Tiling window managers on macOS?!
Here's a rabbit hole for you.
Weird YouTube serendipity suggested I look into various tiling window managers for Linux after I've been watching tutorial, reviews, and guides on server maintenance and single board computers.
Turns out there's similar stuff available on macOS. Here's a rough overview of the what -- the software -- that I found:
- Amethyst https://ianyh.com/amethyst/ (open source): Easy to install, offers shortcuts to tile windows, based on "binary partitioning" (aka you are constantly halving the spaces)
- BetterTouchTool https://folivora.ai/ (paid, available on SetApp): you can customize any input happening on your Mac. Incidentally also comes with window tiling actions, and a right-click popover on the "Full-screen" window button -- I happen to have this already, so I was experimenting with BTT in my "make this app native full-screen" attempts.
- Divvy https://mizage.com/divvy/ (paid): probably the most well-known window-space-divider thingie. You can select areas on the screen visually to put windows onto a grid. Works with shortcuts as well. Used this a lot of years ago. The habit never stuck
- yabai https://github.com/koekeishiya/yabai (free/open source): apparently also removes the window chrome, aka the window title?! Doesn't come with shortcuts, you have to use another app for shortcuts and then invoke the yabai functions. You can use Hammerspoon or a small keyboard shortcut tool called skhd or whatever you already have on your system. yabai is controlled via command line message sending.
- chunkwm https://github.com/kylef/chunkwm/ (free/open source): code base is older, apparently abandoned, but you can find articles on the web about "chunkwm" and can get a glimpse into what to do with yabai
So now that you know this does exist, why bother?

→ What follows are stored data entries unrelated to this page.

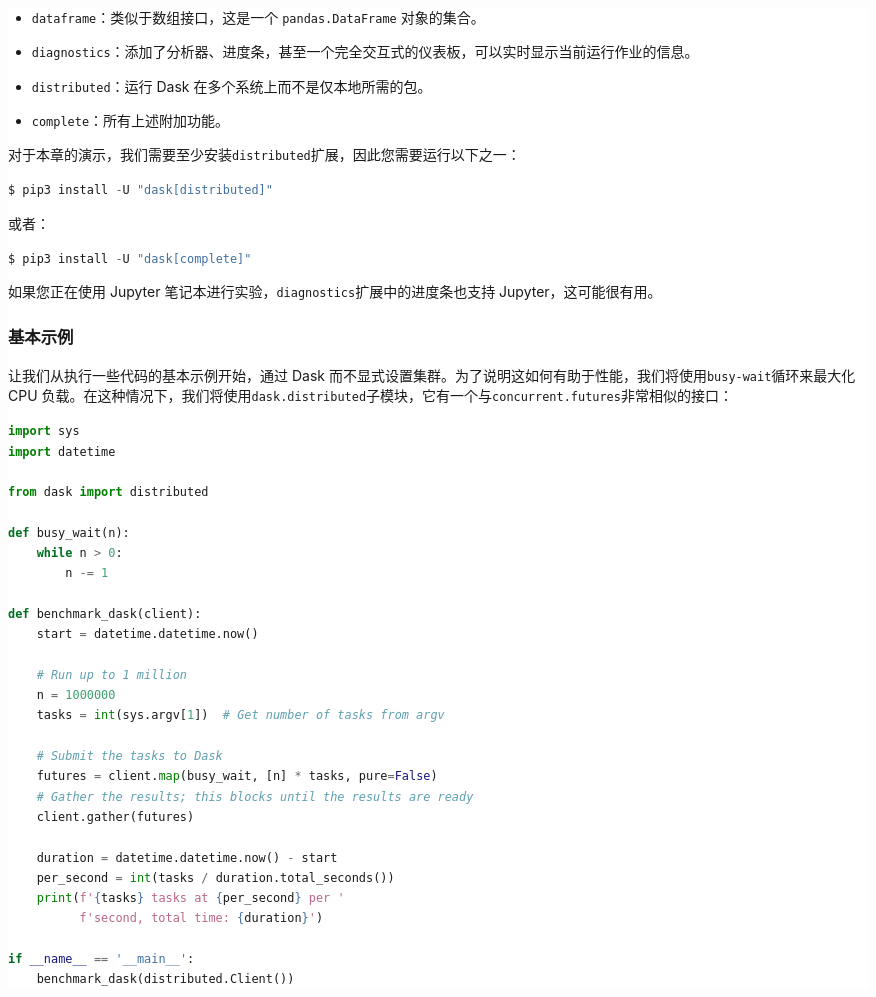 +   `dataframe`：类似于数组接口，这是一个 `pandas.DataFrame` 对象的集合。

+   `diagnostics`：添加了分析器、进度条，甚至一个完全交互式的仪表板，可以实时显示当前运行作业的信息。

+   `distributed`：运行 Dask 在多个系统上而不是仅本地所需的包。

+   `complete`：所有上述附加功能。

对于本章的演示，我们需要至少安装`distributed`扩展，因此您需要运行以下之一：

```py
$ pip3 install -U "dask[distributed]" 
```

或者：

```py
$ pip3 install -U "dask[complete]" 
```

如果您正在使用 Jupyter 笔记本进行实验，`diagnostics`扩展中的进度条也支持 Jupyter，这可能很有用。

### 基本示例

让我们从执行一些代码的基本示例开始，通过 Dask 而不显式设置集群。为了说明这如何有助于性能，我们将使用`busy-wait`循环来最大化 CPU 负载。在这种情况下，我们将使用`dask.distributed`子模块，它有一个与`concurrent.futures`非常相似的接口：

```py
import sys
import datetime

from dask import distributed

def busy_wait(n):
    while n > 0:
        n -= 1

def benchmark_dask(client):
    start = datetime.datetime.now()

    # Run up to 1 million
    n = 1000000
    tasks = int(sys.argv[1])  # Get number of tasks from argv

    # Submit the tasks to Dask
    futures = client.map(busy_wait, [n] * tasks, pure=False)
    # Gather the results; this blocks until the results are ready
    client.gather(futures)

    duration = datetime.datetime.now() - start
    per_second = int(tasks / duration.total_seconds())
    print(f'{tasks} tasks at {per_second} per '
          f'second, total time: {duration}')

if __name__ == '__main__':
    benchmark_dask(distributed.Client()) 
```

Proper automatic tiling window managers don't just put your free-floating macOS windows on a grid. That's a good first start, but you still have to deal with obstructions from other windows. Tiling window managers really manage the grid/tiles. You can often drag windows off the grid to make them floating, but windows by default spawn inside the grid and then stay there. There's no hiding of windows behind other windows, no half-overlapping. And, what I like most, you can get gaps between windows, which on macOS by default produce very obstrusive shadows. (@Will seems to enjoy them, though, so maybe it's just me).
This stuff is supposed to make keyboard navigation easier.

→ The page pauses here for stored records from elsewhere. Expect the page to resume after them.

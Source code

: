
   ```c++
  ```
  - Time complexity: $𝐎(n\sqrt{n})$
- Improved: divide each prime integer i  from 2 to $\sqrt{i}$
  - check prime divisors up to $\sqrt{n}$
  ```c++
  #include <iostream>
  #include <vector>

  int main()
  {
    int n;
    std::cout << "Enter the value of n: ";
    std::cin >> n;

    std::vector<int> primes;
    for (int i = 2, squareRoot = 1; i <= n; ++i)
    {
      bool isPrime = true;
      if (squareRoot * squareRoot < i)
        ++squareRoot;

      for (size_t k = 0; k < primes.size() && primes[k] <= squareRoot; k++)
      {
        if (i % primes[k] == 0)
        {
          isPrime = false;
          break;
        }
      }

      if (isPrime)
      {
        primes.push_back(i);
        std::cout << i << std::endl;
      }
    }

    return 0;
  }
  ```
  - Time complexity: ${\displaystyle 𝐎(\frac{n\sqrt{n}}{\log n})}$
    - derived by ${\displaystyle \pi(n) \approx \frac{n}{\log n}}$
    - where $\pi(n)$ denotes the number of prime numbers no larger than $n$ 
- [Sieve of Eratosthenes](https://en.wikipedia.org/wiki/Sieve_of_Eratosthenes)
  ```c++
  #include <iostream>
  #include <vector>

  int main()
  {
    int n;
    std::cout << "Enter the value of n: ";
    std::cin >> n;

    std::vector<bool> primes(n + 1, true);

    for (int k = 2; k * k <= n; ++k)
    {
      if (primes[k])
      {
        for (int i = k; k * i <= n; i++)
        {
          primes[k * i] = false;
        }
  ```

Imagine a workflow on a wide-screen monitor: "I want to process a PDF and take notes". So you need the PDF viewer and note-taking app to play nicely with each other. If you are a tiling window manager pro and got used to this, imagine that the idea of the layout, i.e. "I need the PDF at 1/3 and the note-taking app at 2/3 width of my monitor" quickly translates into a mixture of opening applications and laying out their windows at once.

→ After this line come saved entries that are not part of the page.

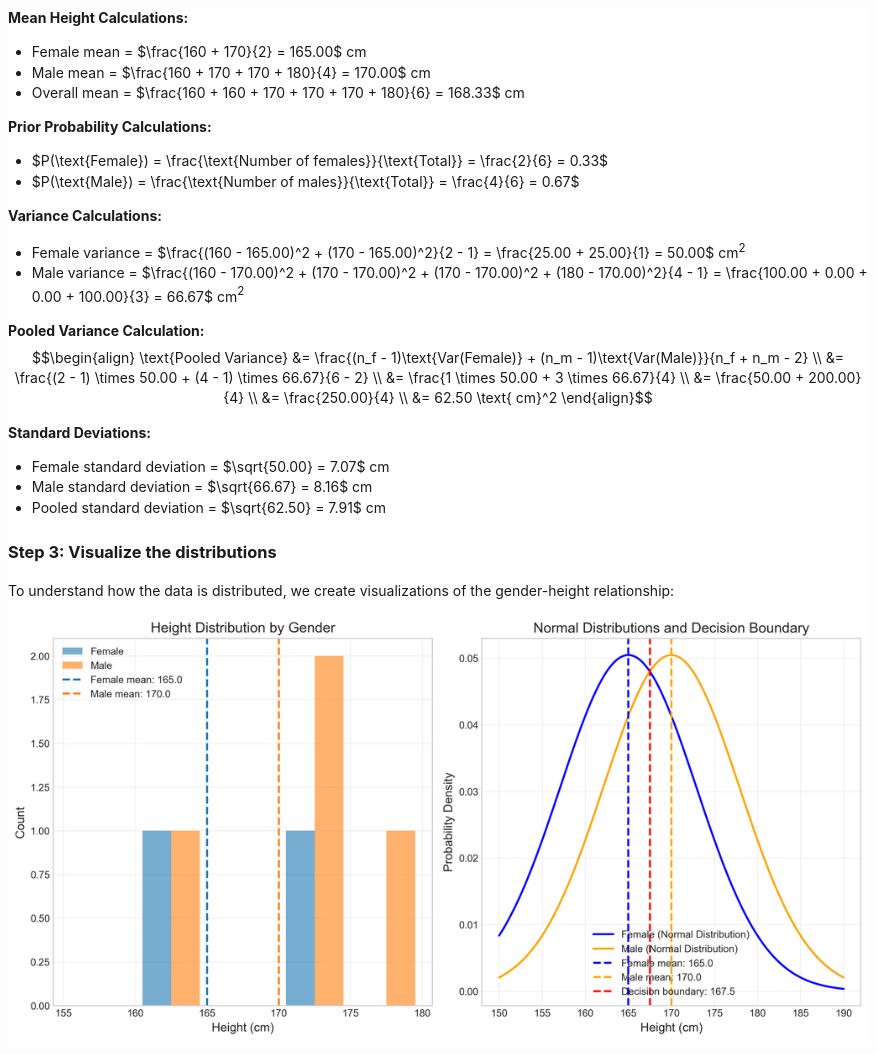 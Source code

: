 **Mean Height Calculations:**
- Female mean = $\frac{160 + 170}{2} = 165.00$ cm
- Male mean = $\frac{160 + 170 + 170 + 180}{4} = 170.00$ cm
- Overall mean = $\frac{160 + 160 + 170 + 170 + 170 + 180}{6} = 168.33$ cm

**Prior Probability Calculations:**
- $P(\text{Female}) = \frac{\text{Number of females}}{\text{Total}} = \frac{2}{6} = 0.33$
- $P(\text{Male}) = \frac{\text{Number of males}}{\text{Total}} = \frac{4}{6} = 0.67$

**Variance Calculations:**
- Female variance = $\frac{(160 - 165.00)^2 + (170 - 165.00)^2}{2 - 1} = \frac{25.00 + 25.00}{1} = 50.00$ cm$^2$
- Male variance = $\frac{(160 - 170.00)^2 + (170 - 170.00)^2 + (170 - 170.00)^2 + (180 - 170.00)^2}{4 - 1} = \frac{100.00 + 0.00 + 0.00 + 100.00}{3} = 66.67$ cm$^2$

**Pooled Variance Calculation:**
$$\begin{align}
\text{Pooled Variance} &= \frac{(n_f - 1)\text{Var(Female)} + (n_m - 1)\text{Var(Male)}}{n_f + n_m - 2} \\
&= \frac{(2 - 1) \times 50.00 + (4 - 1) \times 66.67}{6 - 2} \\
&= \frac{1 \times 50.00 + 3 \times 66.67}{4} \\
&= \frac{50.00 + 200.00}{4} \\
&= \frac{250.00}{4} \\
&= 62.50 \text{ cm}^2
\end{align}$$

**Standard Deviations:**
- Female standard deviation = $\sqrt{50.00} = 7.07$ cm
- Male standard deviation = $\sqrt{66.67} = 8.16$ cm
- Pooled standard deviation = $\sqrt{62.50} = 7.91$ cm

### Step 3: Visualize the distributions
To understand how the data is distributed, we create visualizations of the gender-height relationship:

![Height Distribution by Gender](../Images/L4_4_Quiz_22/distributions.png)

I don't know if this is useful because fighting with macOS core functionality is often futile or error-prone.
But maybe you enjoy digging deeper into such things and benefit from this shallow overview.
The reason I'm interested in this stuff is the fact that I regularly work inside of the terminal/shell in macOS. I download and update open source code packages and execute build scripts that eventually produce the apps I ship on the internet, for example. And it became naturally to split the full (not quite, but close to) HD resolution in halves to have multiple processes running in tandem and orchestrating their output. Or just wait for 4 things that run in the background to finish and see if they are finished at a glance.
Couldn't this same mindset be useful to sometimes also tile a Firefox window with research and my todo files next to each other to process e.g. research for hardware/spare parts, and then return to maximized windows again, at the flick of a shortcut?